1958 yılında aşka ve güneşe ibrahim Gülistanla tanışarak merhaba diyecekti Füruğ. ibrahim, çevirmenlik ve yönetmenlik yapan aydın bir kişidir. Golestan adlı film şirketinin de sahibidir. Füruğ sinemada oyunculuk, dublaj, kameramanlık gibi birçok iş yapacak, hatta daha sonraları iranlı cüzzam hastalarını ve sorunlarını anlattığı bir kısa film çekecekti. Cüzzamın yüksek derecede bulaşıcı bir hastalık olduğunu bilmesine rağmen, 3 hafta kadar onlarla yaşayacak, yaşamlarına bizzat şahit olacaktı Füruğ. Tebriz Cüzzamlılar Evinde geçirdiği bu süre zarfında Hüseyin adlı çocuğun kendi gibi kara ve meraklı bakışlarından etkilenecek, kendi canından sayacak, onu evlatlık edinecekti. 1963te Yeniden Doğuş adlı, şiirinin en olgun eserini yayınlayacaktı. Aynı adlı şiirinde dediği gibi onun payına düşen, anılar bahçesinde hüzünlü bir gezintiydi. isyanları, aşkları, şiirleriyle varolan bu kadın, stüdyoya yetişmek için arabasıyla hızla giderken, bir okul servisine çarpmamak için direksiyonu kırınca kaza yapıp daha 32 yaşında gözlerini yumacaktı hayata. inanalım Soğuk Mevsimin Başlangıcına adlı şiir kitabı sonsuza dek öksüz ve yarım kalacaktı. Ne acıdır ki, hayatını onunla mücadeleye verdiği bu düzen, yakasını öldükten sonra da bırakmayacak, bu günahkar kadının cenaze namazını kıldırmak isteyen hiçbir molla olmadığı için, cenazesi iki gün bekletilip, daha sonra bir yazar tarafından kıldırılacaktır.
20. yüzyılın en önemli kadın şairlerinden olan Füruğ, yaşamıyla, durmaksızın sürdürdüğü başkaldırısı, hüzün yüklü şiirleri, kapkara bakışları, cesur bir kadın oluşuyla sadece iranı ve çevresini değil, tüm dünyayı etkileyecektir. Örneğin, Michael Hillman, Yalnız Kadın adıyla onun hayatını ve şiirlerini yayınlar. Noir Desirin dinlemekten bıkmadığımız hüzün ritmli Le Vent Nous Pontera şarkısı da, iranlı yönetmen Abbas Kiyarüstemi'nin 1999 yapımı Rüzgar Bizi Sürükleyecek filmi de Füruğun şiirinden alır adını. UNESCO, Füruğun yaşamından yarım saatlik bir belgesel hazırlar ve aynı yıl Bernardo Bertolucci yaptığı bir televizyon belgeselinde Füruğa 15 dakikalık bir yer verir.

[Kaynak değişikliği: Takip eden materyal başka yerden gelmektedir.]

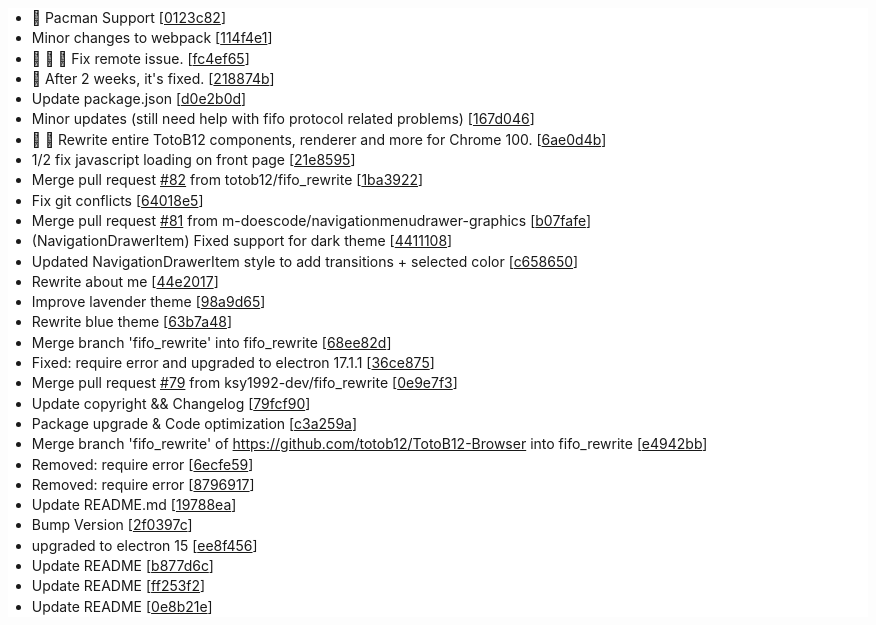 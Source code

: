 - 🚀 Pacman Support [[0123c82](https://github.com/totob12/TotoB12-Browser/commit/0123c82f746e7d02ff7816f418b0498f57c3eca5)]
-  Minor changes to webpack [[114f4e1](https://github.com/totob12/TotoB12-Browser/commit/114f4e170caa897db5d29595d55b19996af2e800)]
- 🚀 🚀 🚀  Fix remote issue. [[fc4ef65](https://github.com/totob12/TotoB12-Browser/commit/fc4ef652e53f76b327ea776ea446ad21963385c9)]
- 💪 After 2 weeks, it&#x27;s fixed. [[218874b](https://github.com/totob12/TotoB12-Browser/commit/218874bb80ea0bdecfcef3786003b2e9d90852ac)]
-  Update package.json [[d0e2b0d](https://github.com/totob12/TotoB12-Browser/commit/d0e2b0d4d890bcdb4812b2eba906f45a740e92b4)]
-  Minor updates (still need help with fifo protocol related problems) [[167d046](https://github.com/totob12/TotoB12-Browser/commit/167d0461458656b59b565792cc9089aa6a9a0401)]
- 🚀 🌈 Rewrite entire TotoB12 components, renderer and more for Chrome 100. [[6ae0d4b](https://github.com/totob12/TotoB12-Browser/commit/6ae0d4bdc5aaa7e058a8e561f8b296e516e624a0)]
-  1/2 fix javascript loading on front page [[21e8595](https://github.com/totob12/TotoB12-Browser/commit/21e85950ea0647c1a424878cb887ece1c2ff2ca8)]
-  Merge pull request [#82](https://github.com/totob12/TotoB12-Browser/issues/82) from totob12/fifo_rewrite [[1ba3922](https://github.com/totob12/TotoB12-Browser/commit/1ba39226296907e577ee22e65d2516854c681056)]
-  Fix git conflicts [[64018e5](https://github.com/totob12/TotoB12-Browser/commit/64018e54a8c603304eb4f7583971259f5c034dd5)]
-  Merge pull request [#81](https://github.com/totob12/TotoB12-Browser/issues/81) from m-doescode/navigationmenudrawer-graphics [[b07fafe](https://github.com/totob12/TotoB12-Browser/commit/b07fafeb09f1b019f08f01d3bcbacace8d863d46)]
-  (NavigationDrawerItem) Fixed support for dark theme [[4411108](https://github.com/totob12/TotoB12-Browser/commit/441110813f70f5902278f4642c1d1c5292c5254c)]
-  Updated NavigationDrawerItem style to add transitions + selected color [[c658650](https://github.com/totob12/TotoB12-Browser/commit/c658650225b0c61fc512681e1270f70f0b1ba936)]
-  Rewrite about me [[44e2017](https://github.com/totob12/TotoB12-Browser/commit/44e2017d0e8c65b23b3386b71334c14271b0edc0)]
-  Improve lavender theme [[98a9d65](https://github.com/totob12/TotoB12-Browser/commit/98a9d65ac9a8392cd758c3fbd37d526981e66b07)]
-  Rewrite blue theme [[63b7a48](https://github.com/totob12/TotoB12-Browser/commit/63b7a480138786b33e5fe75e09d0524b65f388da)]
-  Merge branch &#x27;fifo_rewrite&#x27; into fifo_rewrite [[68ee82d](https://github.com/totob12/TotoB12-Browser/commit/68ee82d2f36fd1945bbe2eaa992a6b9aa64194f9)]
-  Fixed: require error and upgraded to electron 17.1.1 [[36ce875](https://github.com/totob12/TotoB12-Browser/commit/36ce875e7afd4882f1e7ba05cbfc2a0383915e60)]
-  Merge pull request [#79](https://github.com/totob12/TotoB12-Browser/issues/79) from ksy1992-dev/fifo_rewrite [[0e9e7f3](https://github.com/totob12/TotoB12-Browser/commit/0e9e7f38a88295dc1afc4a3ad781502c7d409be8)]
-  Update copyright &amp;&amp; Changelog [[79fcf90](https://github.com/totob12/TotoB12-Browser/commit/79fcf90786c6627cb871c83df9b3c6cdf8e5800e)]
-  Package upgrade &amp; Code optimization [[c3a259a](https://github.com/totob12/TotoB12-Browser/commit/c3a259ae19fde15a10ab4bae2bcd0a4b1444638d)]
-  Merge branch &#x27;fifo_rewrite&#x27; of https://github.com/totob12/TotoB12-Browser into fifo_rewrite [[e4942bb](https://github.com/totob12/TotoB12-Browser/commit/e4942bb5556921dae28d83f360e519c0d2541050)]
-  Removed: require error [[6ecfe59](https://github.com/totob12/TotoB12-Browser/commit/6ecfe59cf9b4ce4483a93752214744f2fedb1d1b)]
-  Removed: require error [[8796917](https://github.com/totob12/TotoB12-Browser/commit/87969176bd91a3ada440c1be1686c7d71562ec4f)]
-  Update README.md [[19788ea](https://github.com/totob12/TotoB12-Browser/commit/19788eae270d6977e43422d7efe7d5301de47795)]
-  Bump Version [[2f0397c](https://github.com/totob12/TotoB12-Browser/commit/2f0397c8122ab5f5cfe497ebe1eadcf01e5320fc)]
-  upgraded to electron 15 [[ee8f456](https://github.com/totob12/TotoB12-Browser/commit/ee8f4560dc35c15d510477ac4bb7af49b8c123b2)]
-  Update README [[b877d6c](https://github.com/totob12/TotoB12-Browser/commit/b877d6c48b9c0f964cbe46ce3a3c9fde0ae4f8ee)]
-  Update README [[ff253f2](https://github.com/totob12/TotoB12-Browser/commit/ff253f240578c58c10b4828e4cce7c2a786af3e8)]
-  Update README [[0e8b21e](https://github.com/totob12/TotoB12-Browser/commit/0e8b21e2065a42b56c25bd61b3281b24cd02529d)]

ve ne kadar yılan yuvasına benziyor bu gökyüzü
seni öperken bile
düşlerinde darağacına senin için ipler ören
adamların ayak sesleriyle dolu
Füruğ Ferruhzad, kadın olmanın yasaklandığı topraklarda, kadın ve şair kalabilmek, önemsenmek için yaşamış, günümüzde bile geçerli olan bu dizeleri o günlerden yazabilmiş ileri görüşlü bir kadındı. Deliler dünyasında bir tek akıllı olmanın acısıyla büyüdü. Şiirleri, resimleri, yaşadığı her saniye erkekler dünyasına bir başkaldırıydı. O şiirin ahlaksız ve kederli kadınıydı. Ölümünün yıldönümünde bu biyografiyi yazarken, bu düzen içinde ölen/yaşarken yavaş yavaş öldürülen tüm kadınların gözlerindeki hüzne, Füruğun babasının nezdinde eril sisteme yazdığı şu sözlerle ortak olalım:
Benim en büyük derdim sizin beni tanımamış olmanızdır; hiçbir zaman da tanımak istemediniz ve belki de hâlâ siz benim hakkımda düşündüğünüzde, beni uçarı, aşk romanları ve Tahran Müsavvar dergisinin öykülerinden dolayı kafasında aptalca düşünceler oluşan bir kadın olarak biliyorsunuz. Keşke öyle olsaydım ve mutlu olabilseydim. işte o zaman dünya küçücük bir odacık olurdu ve ben, dans partilerine gitmekle, güzel ve şık elbiseler giymekle, komşu kadınlarla çene çalmakla, kaynana ile dalaşmakla ve kısacası pis ve anlamsız binlerce işle yetinirdim ve daha büyük ve daha güzel bir dünyayı tanımazdım; bir ipekböceği gibi kendi kozamın sınırlı ve karanlık dünyasında kıvranarak büyürdüm ve hayatımı sona getirirdim. Fakat ben böyle yaşayamazdım. Ben kendimi bildiğim andan beri, benim başkaldırım ve isyanım bu aptalca görünüş ile başlamıştır. Ben büyük olmak istiyordum ve istiyorum. Ben, bir gün doğup ve bir gün bu dünyadan çekip giden ve arkalarında bu geliş ve gidişlerinden herhangi bir iz bırakmayan yüz binlerce insan gibi yaşayamam...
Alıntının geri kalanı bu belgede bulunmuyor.